Share

9. Marchel Menemui Bram

Di ruang kerja Bram, Marchel terlihat dalam perbincangan yang serius dengan Bram. Sebagai sosok yang gentlemen, Marchel tetap bersikap tenang, dia tahu kalau dalam posisi yang salah, dan siap mengakui kesalahan. Bram pun tidak dengan emosi menghadapi Marchel, karena dia sudah cukup mengenal attitude Marchel, yang merupakan orang kepercayaannya.

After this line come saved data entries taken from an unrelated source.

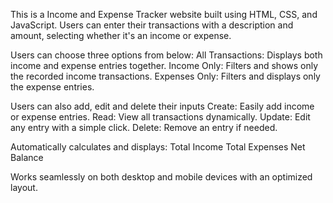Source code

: This is a Income and Expense Tracker website built using HTML, CSS, and JavaScript. 
Users can enter their transactions with a description and amount, selecting whether it's an income or expense.

Users can choose three options from below:
All Transactions: Displays both income and expense entries together.
Income Only: Filters and shows only the recorded income transactions.
Expenses Only: Filters and displays only the expense entries.

Users can also add, edit and delete their inputs
Create: Easily add income or expense entries.
Read: View all transactions dynamically.
Update: Edit any entry with a simple click.
Delete: Remove an entry if needed.

Automatically calculates and displays:
Total Income
Total Expenses
Net Balance

Works seamlessly on both desktop and mobile devices with an optimized layout.
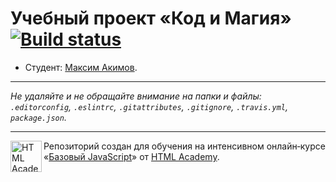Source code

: # Учебный проект «Код и Магия» [![Build status][travis-image]][travis-url]

* Студент: [Максим Акимов](https://up.htmlacademy.ru/javascript/9/user/352625).

---

_Не удаляйте и не обращайте внимание на папки и файлы:_<br>
_`.editorconfig`, `.eslintrc`, `.gitattributes`, `.gitignore`, `.travis.yml`, `package.json`._

---

<a href="https://htmlacademy.ru/intensive/javascript"><img align="left" width="50" height="50" title="HTML Academy" src="https://up.htmlacademy.ru/static/img/intensive/javascript/logo-for-github.svg"></a>

Репозиторий создан для обучения на интенсивном онлайн‑курсе «[Базовый JavaScript](https://htmlacademy.ru/intensive/javascript)» от [HTML Academy](https://htmlacademy.ru).

[travis-image]: https://travis-ci.org/htmlacademy-javascript/352625-code-and-magick.svg?branch=master
[travis-url]: https://travis-ci.org/htmlacademy-javascript/352625-code-and-magick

"Jadi kamu sudah mengerti ya kenapa kamu saya suruh menghadap saya hari ini?" tanya Bram. "Saya sangat menghargai kejujuran kamu selama ini, dan saya sangat yakin kamu masih memegang teguh kepercayaan saya.." lanjut Bram dengan sikap kebapakan

"Sangat mengerti pak, dan saya siap menerima resiko apa pun dari kesalahan saya." Marchel benar-benar bersikap apa adanya, dan pasrah menerima apa pun dari Bram.

"Kamu tahu apa kesalahan kamu marchel?"

"Tahu pak, saya sudah melanggar komitmen saya sama bapak, saya tidak bisa menjaga amanah bapak pada saya... saya tergoda dengan Asha pak, dia cantik dan masih muda ... dia begitu tegar menghadapi hidup.." ucap Marchel dengan sikap apa adanya

"Kamu jatuh hati sama Asha ya? Akui saja dengan jujur Marchel." selidik Bram

Marchel tidak bisa menjawab langsung pertanyaan Bram, dia hanya diam dan takut untuk mengatakan apa yang ada di hatinya.

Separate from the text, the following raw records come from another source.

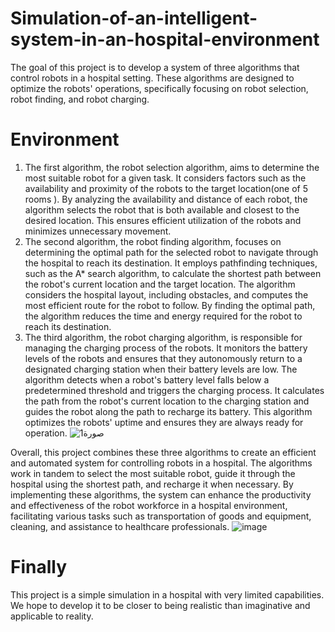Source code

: # Simulation-of-an-intelligent-system-in-an-hospital-environment
The goal of this project is to develop a system of three algorithms that control robots in a hospital setting. These algorithms are designed to optimize the robots' operations, specifically focusing on robot selection, robot finding, and robot charging.
# Environment
1) The first algorithm, the robot selection algorithm, aims to determine the most suitable robot for a given task. It considers factors such as the availability and proximity of the robots to the target location(one of 5 rooms ). By analyzing the availability and distance of each robot, the algorithm selects the robot that is both available and closest to the desired location. This ensures efficient utilization of the robots and minimizes unnecessary movement.
2) The second algorithm, the robot finding algorithm, focuses on determining the optimal path for the selected robot to navigate through the hospital to reach its destination. It employs pathfinding techniques, such as the A* search algorithm, to calculate the shortest path between the robot's current location and the target location. The algorithm considers the hospital layout, including obstacles, and computes the most efficient route for the robot to follow. By finding the optimal path, the algorithm reduces the time and energy required for the robot to reach its destination.
3) The third algorithm, the robot charging algorithm, is responsible for managing the charging process of the robots. It monitors the battery levels of the robots and ensures that they autonomously return to a designated charging station when their battery levels are low. The algorithm detects when a robot's battery level falls below a predetermined threshold and triggers the charging process. It calculates the path from the robot's current location to the charging station and guides the robot along the path to recharge its battery. This algorithm optimizes the robots' uptime and ensures they are always ready for operation.
![صورة1](https://github.com/user-attachments/assets/d1254e06-1526-4851-88b1-a61a266a0379)

Overall, this project combines these three algorithms to create an efficient and automated system for controlling robots in a hospital. The algorithms work in tandem to select the most suitable robot, guide it through the hospital using the shortest path, and recharge it when necessary. By implementing these algorithms, the system can enhance the productivity and effectiveness of the robot workforce in a hospital environment, facilitating various tasks such as transportation of goods and equipment, cleaning, and assistance to healthcare professionals.
![image](https://github.com/user-attachments/assets/bf553b2e-9764-4564-9d20-e1eb5f53c3a2)

# Finally
This project is a simple simulation in a hospital with very limited capabilities. We hope to develop it to be closer to being realistic than imaginative and applicable to reality.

"Sangat wajar Marchel kalau anak muda yang masih lajang jatuh hati sama Asha ... saya yang sudah tua begini saja bisa jatuh hati pada dia.." ujar Bram sambil menatap Marchel, kemudian Bram melanjutkan ucapannya,

"Kamu tidak salah, saya sangat maklum ... saya hargai kamu masih bisa menjaga batas sama Asha." lanjut Bram

"Memang pada awalnya saya kasihan sama Asha pak, dia masih terlalu muda untuk punya anak.." ucap Marchel, dengan tanpa memandang Bram

Bram lama terdiam, begitu juga Marchel. Dia sangat takut kalau apa yang dikatakannya menyinggung perasaan Bram. Tapi dia merasa sudah berusaha untuk mengatakan apa yang ada di hatinya.

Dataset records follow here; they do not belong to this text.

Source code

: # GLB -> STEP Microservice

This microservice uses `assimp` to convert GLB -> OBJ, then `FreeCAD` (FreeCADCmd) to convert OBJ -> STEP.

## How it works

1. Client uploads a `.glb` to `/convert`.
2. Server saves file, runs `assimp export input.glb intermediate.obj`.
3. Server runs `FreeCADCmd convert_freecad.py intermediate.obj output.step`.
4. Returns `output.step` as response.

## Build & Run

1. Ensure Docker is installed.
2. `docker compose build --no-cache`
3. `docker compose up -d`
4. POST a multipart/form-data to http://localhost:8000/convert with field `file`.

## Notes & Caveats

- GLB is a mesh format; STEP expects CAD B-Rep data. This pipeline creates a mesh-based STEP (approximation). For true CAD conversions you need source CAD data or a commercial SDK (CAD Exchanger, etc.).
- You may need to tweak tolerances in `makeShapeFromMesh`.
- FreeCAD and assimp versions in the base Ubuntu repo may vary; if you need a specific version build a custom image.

"Itu kesalahan saya Marchel ... saya yang membuat dia seperti itu, tadinya saya pikir dia seperti ABG pada umumnya, yang sudah siap dengan kontrasepsi..." jelas Bram

Bram lalu bercerita panjang lebar tentang awal perkenalannya dengan Asha pada Marchel. Bagaimana dia tidak bisa melepaskan Asha begitu saja, karena Asha memiliki daya tarik yang berbeda dengan remaja seusia dia pada umumnya. Baginya Asha tidak pernah menuntut macam-macam padanya.

Tidak pernah menuntut minta dibelikan barang-barang branded, meskipun dia tahu kalau Bram sangat royal. Asha sangat bisa menjaga hubungan agar tidak diketahui keluarga Bram, dia bisa bersikap biasa saja saat dicurigai isteri Bram sebagai selingkuhan, sehingga dia tidak dicurigai oleh keluarga Bram.

Lebih dari itu, Bram sangat merasa nyaman dengan Asha, karena Asha bisa menempatkan diri dan mampu menjaga privasi Bram. Asha selalu patuh dan menurut apa yang diinginkan Bram, bahkan tahu waktu saat bersama Bram. 

Bram sebetulnya ingin tahu kesungguhan Marchel terhadap Asha, bukanlah kecewa pada Marchel, makanya Bram interogasi Marchel lebih jauh. 

"Kamu sayang sama Asha? Kamu sayang gak sama Brama?" Bram mencoba mengetahui sikap dan isi hati Marchel

"Mereka orang yang bapak sayangi, sudah sewajarnya saya pun menyayangi mereka." jawab Marchel dengan lugas

"Apa cuma karena itu kamu sayang sama mereka?" tanya Bram semakin menyelidik.

Marchel jadi serba salah menghadapi Bram, dia seperti menghadapi sebuah proses interogasi yang diluar dugaannya.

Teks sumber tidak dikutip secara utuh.